● **ASSIGNED TASK**: Locate the word "feedback" in the material, then show every line that holds it.

● **MATERIAL SHOWN**:
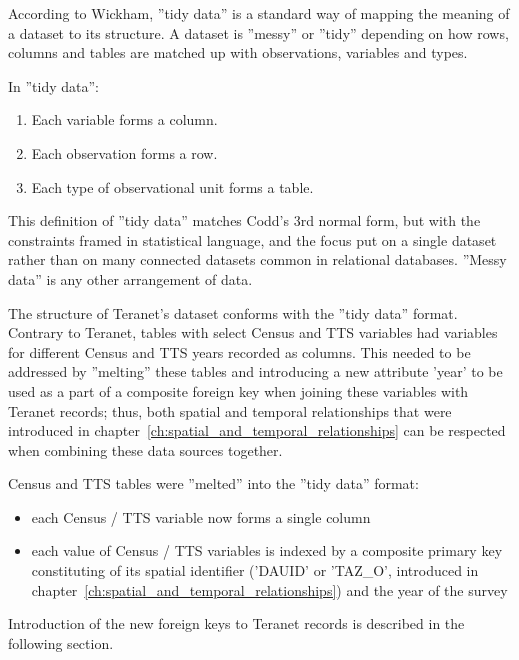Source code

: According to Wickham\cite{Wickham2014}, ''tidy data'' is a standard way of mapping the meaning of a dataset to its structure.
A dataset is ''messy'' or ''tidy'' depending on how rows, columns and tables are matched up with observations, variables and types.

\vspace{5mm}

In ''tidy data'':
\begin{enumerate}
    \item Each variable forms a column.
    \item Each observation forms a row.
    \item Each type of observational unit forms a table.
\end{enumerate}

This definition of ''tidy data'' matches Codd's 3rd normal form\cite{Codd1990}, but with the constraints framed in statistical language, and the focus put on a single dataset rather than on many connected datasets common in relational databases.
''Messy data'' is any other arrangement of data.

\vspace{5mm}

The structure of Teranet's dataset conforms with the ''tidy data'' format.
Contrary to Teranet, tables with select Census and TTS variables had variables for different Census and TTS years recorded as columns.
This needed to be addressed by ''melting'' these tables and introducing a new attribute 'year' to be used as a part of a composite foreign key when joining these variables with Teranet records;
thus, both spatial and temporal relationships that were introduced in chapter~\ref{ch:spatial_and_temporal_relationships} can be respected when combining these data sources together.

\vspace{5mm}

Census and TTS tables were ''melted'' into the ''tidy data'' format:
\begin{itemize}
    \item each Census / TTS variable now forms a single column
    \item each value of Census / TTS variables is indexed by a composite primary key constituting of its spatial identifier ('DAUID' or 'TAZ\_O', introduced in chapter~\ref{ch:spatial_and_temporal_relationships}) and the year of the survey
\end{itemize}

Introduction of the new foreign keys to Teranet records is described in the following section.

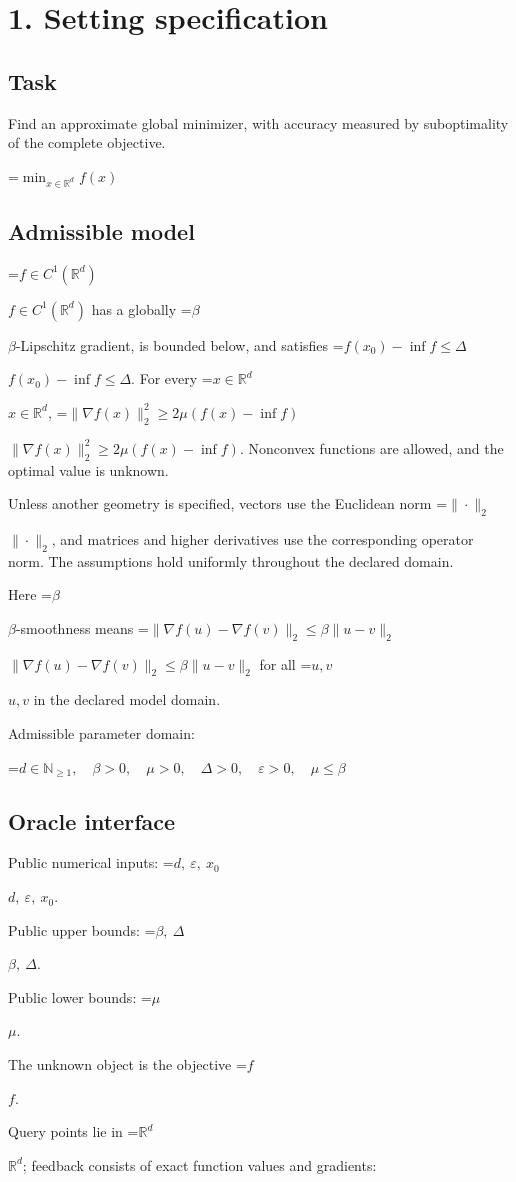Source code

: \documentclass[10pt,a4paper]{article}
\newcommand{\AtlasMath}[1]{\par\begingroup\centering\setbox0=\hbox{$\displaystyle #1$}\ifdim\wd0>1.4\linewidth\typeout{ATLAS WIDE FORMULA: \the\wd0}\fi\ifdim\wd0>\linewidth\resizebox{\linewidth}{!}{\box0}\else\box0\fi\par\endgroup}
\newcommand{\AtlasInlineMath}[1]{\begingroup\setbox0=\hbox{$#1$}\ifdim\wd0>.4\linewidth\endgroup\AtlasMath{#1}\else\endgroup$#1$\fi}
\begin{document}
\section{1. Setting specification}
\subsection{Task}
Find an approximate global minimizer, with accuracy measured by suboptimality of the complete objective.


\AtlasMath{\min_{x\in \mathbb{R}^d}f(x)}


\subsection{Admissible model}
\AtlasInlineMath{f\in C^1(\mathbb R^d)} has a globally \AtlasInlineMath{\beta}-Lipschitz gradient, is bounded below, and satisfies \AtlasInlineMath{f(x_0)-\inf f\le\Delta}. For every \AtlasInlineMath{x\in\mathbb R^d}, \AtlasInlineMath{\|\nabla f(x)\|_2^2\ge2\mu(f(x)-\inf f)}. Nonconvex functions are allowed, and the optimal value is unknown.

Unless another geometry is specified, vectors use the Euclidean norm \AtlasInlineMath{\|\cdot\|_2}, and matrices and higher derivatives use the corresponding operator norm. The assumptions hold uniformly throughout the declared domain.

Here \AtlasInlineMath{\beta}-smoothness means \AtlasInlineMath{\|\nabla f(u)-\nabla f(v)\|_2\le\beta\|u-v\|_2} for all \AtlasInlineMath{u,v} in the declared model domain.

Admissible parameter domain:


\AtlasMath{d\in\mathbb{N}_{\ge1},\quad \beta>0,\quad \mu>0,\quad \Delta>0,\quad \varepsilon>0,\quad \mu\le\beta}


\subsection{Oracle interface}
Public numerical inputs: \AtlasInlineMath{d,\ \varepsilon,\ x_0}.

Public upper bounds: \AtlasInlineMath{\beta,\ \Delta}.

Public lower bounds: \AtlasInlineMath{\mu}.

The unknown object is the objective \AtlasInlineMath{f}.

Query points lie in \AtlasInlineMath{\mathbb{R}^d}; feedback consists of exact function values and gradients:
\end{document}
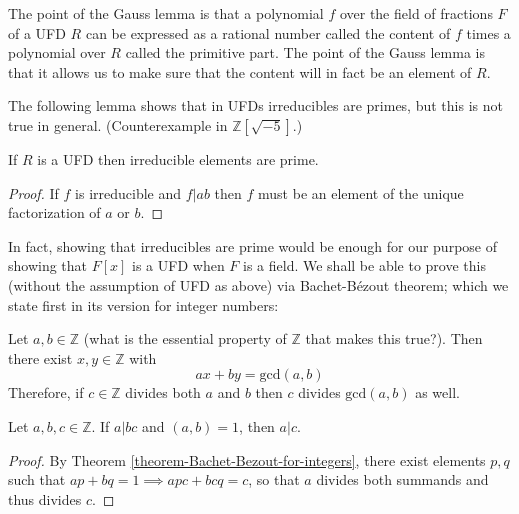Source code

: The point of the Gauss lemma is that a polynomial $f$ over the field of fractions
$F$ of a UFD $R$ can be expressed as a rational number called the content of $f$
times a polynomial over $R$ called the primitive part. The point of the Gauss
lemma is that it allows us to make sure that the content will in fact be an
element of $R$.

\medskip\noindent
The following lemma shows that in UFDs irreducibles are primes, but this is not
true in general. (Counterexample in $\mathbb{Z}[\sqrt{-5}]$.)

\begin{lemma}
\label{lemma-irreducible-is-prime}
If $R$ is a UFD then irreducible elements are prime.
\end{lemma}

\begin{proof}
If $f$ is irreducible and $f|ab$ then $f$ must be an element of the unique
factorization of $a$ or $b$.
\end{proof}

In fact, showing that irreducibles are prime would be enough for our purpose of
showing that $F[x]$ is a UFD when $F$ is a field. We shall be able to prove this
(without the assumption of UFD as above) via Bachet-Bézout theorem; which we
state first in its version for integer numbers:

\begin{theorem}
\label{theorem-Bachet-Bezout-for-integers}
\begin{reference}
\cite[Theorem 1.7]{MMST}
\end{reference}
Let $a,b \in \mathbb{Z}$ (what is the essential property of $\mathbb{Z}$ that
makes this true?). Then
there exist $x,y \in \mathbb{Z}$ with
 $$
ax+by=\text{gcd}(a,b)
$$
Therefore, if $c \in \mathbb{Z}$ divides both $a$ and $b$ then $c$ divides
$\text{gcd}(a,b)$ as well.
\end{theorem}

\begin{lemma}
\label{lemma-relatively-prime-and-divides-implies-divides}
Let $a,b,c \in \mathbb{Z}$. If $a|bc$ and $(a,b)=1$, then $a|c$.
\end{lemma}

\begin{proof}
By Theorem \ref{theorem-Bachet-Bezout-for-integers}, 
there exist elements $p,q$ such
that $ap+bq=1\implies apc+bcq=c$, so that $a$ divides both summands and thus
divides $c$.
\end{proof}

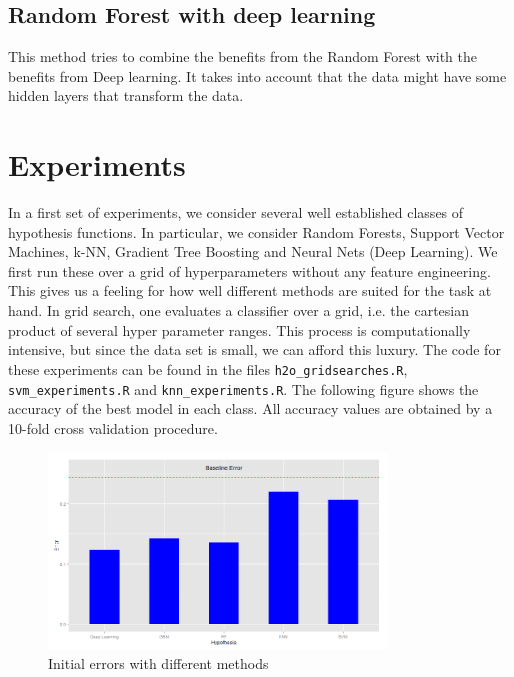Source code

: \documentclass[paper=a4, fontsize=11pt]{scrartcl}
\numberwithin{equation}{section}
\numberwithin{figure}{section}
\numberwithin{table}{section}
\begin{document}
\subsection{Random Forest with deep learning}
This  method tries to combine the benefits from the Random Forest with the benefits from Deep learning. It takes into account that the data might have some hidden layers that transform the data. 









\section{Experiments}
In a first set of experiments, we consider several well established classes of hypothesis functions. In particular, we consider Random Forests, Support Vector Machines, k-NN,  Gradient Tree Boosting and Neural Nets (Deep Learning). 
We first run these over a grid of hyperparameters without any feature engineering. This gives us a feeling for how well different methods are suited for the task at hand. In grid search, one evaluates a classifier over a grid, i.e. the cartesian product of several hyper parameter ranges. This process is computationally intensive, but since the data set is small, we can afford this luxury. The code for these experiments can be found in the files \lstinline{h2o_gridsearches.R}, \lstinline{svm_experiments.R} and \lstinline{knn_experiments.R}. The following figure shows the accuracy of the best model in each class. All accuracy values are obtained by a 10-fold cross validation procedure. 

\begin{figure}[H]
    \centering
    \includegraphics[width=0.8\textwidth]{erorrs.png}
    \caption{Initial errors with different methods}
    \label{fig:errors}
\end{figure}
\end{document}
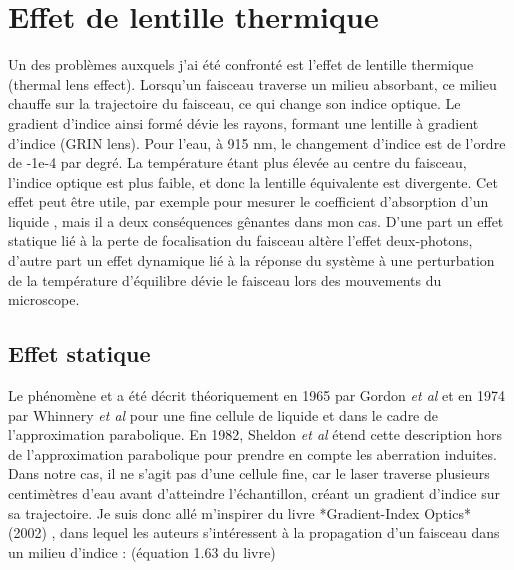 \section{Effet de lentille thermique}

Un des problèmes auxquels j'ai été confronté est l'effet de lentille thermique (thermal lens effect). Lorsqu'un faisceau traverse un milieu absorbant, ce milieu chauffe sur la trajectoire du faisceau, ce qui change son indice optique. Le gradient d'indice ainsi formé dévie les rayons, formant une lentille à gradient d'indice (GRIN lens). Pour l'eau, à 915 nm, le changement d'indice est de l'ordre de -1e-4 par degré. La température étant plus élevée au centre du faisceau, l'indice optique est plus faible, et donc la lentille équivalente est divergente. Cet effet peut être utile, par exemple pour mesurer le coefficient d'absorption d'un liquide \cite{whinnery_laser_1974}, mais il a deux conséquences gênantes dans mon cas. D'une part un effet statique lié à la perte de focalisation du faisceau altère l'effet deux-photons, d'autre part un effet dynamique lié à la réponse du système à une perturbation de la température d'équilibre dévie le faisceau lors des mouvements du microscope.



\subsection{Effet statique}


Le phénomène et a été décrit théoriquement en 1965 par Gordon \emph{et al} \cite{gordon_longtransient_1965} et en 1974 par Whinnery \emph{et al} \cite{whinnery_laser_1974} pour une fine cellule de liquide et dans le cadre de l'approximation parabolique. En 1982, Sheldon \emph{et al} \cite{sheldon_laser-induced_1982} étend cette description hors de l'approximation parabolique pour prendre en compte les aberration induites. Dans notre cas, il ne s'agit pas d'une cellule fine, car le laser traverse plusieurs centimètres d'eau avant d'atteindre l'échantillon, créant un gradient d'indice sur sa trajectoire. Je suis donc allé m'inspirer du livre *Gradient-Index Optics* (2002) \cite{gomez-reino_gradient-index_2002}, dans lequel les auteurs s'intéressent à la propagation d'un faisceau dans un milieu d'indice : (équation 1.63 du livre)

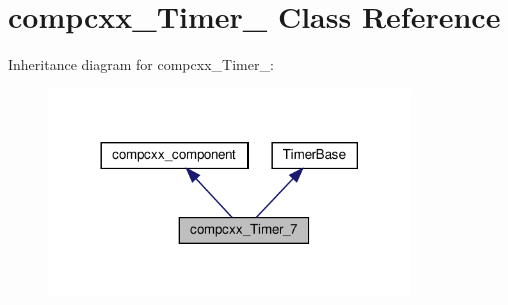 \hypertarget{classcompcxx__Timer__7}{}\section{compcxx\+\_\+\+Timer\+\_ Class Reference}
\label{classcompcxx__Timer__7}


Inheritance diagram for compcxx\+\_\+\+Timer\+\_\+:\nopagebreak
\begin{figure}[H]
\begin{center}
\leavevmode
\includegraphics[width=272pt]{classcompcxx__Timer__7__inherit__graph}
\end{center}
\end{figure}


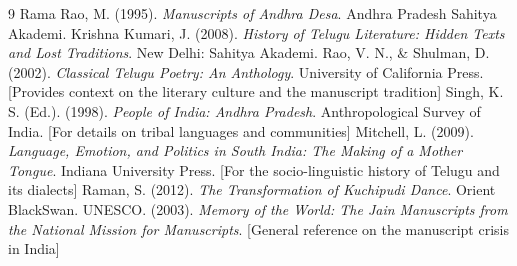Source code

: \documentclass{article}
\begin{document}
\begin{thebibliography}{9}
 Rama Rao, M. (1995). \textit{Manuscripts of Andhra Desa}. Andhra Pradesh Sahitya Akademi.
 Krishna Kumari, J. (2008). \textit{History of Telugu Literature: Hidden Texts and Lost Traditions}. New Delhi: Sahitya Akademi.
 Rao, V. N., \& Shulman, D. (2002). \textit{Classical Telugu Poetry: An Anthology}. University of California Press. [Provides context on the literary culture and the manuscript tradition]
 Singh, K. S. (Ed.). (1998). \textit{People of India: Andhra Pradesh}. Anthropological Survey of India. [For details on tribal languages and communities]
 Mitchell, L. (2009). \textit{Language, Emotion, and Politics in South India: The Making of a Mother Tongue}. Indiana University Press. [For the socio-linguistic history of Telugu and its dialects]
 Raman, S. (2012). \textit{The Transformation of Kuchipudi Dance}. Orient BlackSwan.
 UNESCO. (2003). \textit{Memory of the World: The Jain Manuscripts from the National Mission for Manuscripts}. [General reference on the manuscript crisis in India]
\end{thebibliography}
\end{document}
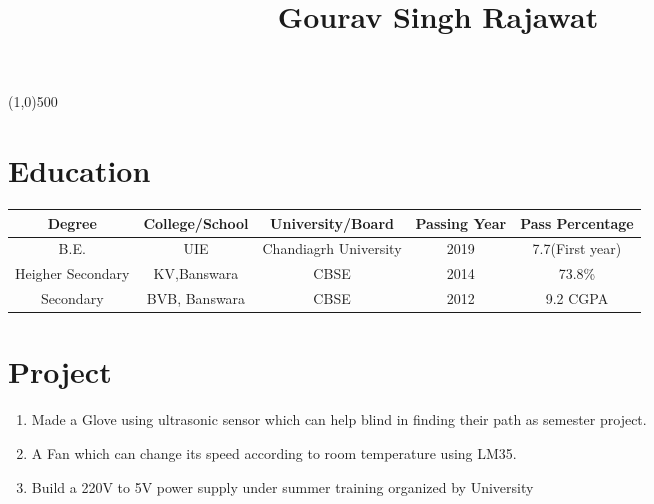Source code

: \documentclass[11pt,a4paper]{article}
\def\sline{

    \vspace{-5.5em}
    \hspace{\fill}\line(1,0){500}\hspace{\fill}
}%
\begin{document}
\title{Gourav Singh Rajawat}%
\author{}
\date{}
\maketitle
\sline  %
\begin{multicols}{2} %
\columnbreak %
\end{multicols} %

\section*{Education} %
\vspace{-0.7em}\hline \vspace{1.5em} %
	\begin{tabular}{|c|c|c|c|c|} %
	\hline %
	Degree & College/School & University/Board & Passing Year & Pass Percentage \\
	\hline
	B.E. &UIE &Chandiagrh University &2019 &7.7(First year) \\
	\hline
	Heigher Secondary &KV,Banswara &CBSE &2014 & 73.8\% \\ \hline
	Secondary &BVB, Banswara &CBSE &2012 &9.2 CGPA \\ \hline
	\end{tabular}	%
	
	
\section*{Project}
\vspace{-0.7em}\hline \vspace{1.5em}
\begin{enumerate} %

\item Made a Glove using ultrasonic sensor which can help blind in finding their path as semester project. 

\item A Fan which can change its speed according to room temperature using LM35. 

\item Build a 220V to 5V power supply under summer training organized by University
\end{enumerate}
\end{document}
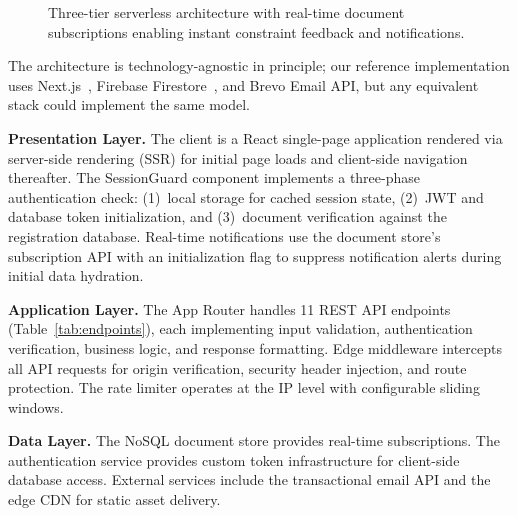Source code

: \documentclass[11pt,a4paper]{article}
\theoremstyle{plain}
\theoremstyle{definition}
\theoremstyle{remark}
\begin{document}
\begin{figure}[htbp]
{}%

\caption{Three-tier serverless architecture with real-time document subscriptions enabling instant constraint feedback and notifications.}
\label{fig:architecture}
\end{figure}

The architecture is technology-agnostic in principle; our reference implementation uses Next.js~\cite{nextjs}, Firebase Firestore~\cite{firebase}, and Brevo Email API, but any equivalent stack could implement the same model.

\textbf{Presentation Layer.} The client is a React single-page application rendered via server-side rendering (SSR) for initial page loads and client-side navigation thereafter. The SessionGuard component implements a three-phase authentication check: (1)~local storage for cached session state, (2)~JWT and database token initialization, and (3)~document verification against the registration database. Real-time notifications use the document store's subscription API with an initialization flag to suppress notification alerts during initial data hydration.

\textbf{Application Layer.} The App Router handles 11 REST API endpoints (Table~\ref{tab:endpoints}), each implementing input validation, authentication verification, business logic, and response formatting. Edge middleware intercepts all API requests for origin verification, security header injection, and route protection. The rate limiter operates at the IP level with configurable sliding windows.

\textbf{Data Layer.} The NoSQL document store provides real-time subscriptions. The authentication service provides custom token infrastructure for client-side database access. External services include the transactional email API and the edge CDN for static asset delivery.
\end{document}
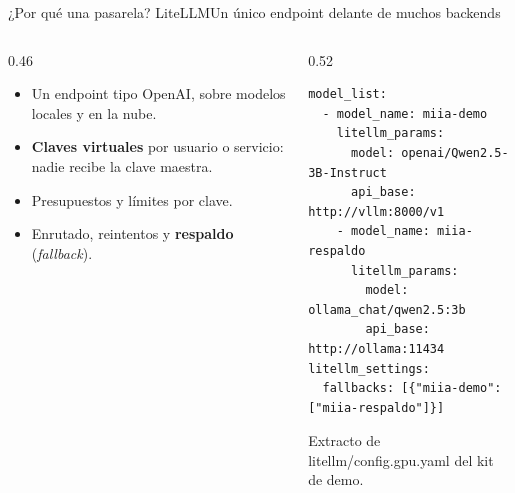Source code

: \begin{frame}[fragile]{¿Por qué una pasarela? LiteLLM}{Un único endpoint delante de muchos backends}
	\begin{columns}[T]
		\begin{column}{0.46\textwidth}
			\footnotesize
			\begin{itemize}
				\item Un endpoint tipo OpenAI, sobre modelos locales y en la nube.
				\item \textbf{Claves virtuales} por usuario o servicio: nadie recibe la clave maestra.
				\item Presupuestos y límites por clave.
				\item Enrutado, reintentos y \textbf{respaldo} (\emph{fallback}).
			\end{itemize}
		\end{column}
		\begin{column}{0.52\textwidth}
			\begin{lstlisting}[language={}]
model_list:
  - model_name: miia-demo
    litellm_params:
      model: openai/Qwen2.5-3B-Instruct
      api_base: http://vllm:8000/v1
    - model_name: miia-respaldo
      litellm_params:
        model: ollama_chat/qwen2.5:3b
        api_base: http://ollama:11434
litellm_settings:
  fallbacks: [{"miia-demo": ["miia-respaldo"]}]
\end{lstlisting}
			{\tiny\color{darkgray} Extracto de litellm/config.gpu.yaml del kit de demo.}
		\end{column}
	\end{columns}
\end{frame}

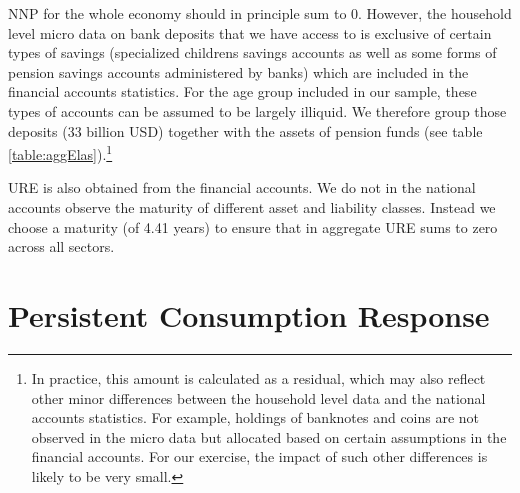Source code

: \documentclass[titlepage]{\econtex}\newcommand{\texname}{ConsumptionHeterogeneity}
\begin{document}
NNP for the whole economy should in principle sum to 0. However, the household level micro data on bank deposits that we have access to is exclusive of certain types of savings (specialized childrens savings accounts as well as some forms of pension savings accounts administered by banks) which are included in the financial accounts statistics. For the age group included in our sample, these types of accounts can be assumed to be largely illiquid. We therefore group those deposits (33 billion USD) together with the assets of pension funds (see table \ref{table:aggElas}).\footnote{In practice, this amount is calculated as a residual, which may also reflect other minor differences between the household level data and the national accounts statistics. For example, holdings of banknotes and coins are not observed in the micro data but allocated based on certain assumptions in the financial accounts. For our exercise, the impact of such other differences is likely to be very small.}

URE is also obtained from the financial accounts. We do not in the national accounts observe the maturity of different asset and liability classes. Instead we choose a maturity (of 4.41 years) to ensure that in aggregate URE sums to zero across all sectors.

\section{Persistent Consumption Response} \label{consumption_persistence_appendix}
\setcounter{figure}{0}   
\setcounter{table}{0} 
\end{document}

● **ANSWER BOX**:
Query points lie in \AtlasInlineMath{\mathbb{R}^d}; feedback consists of exact function values and gradients:
\caption{Three-tier serverless architecture with real-time document subscriptions enabling instant constraint feedback and notifications.}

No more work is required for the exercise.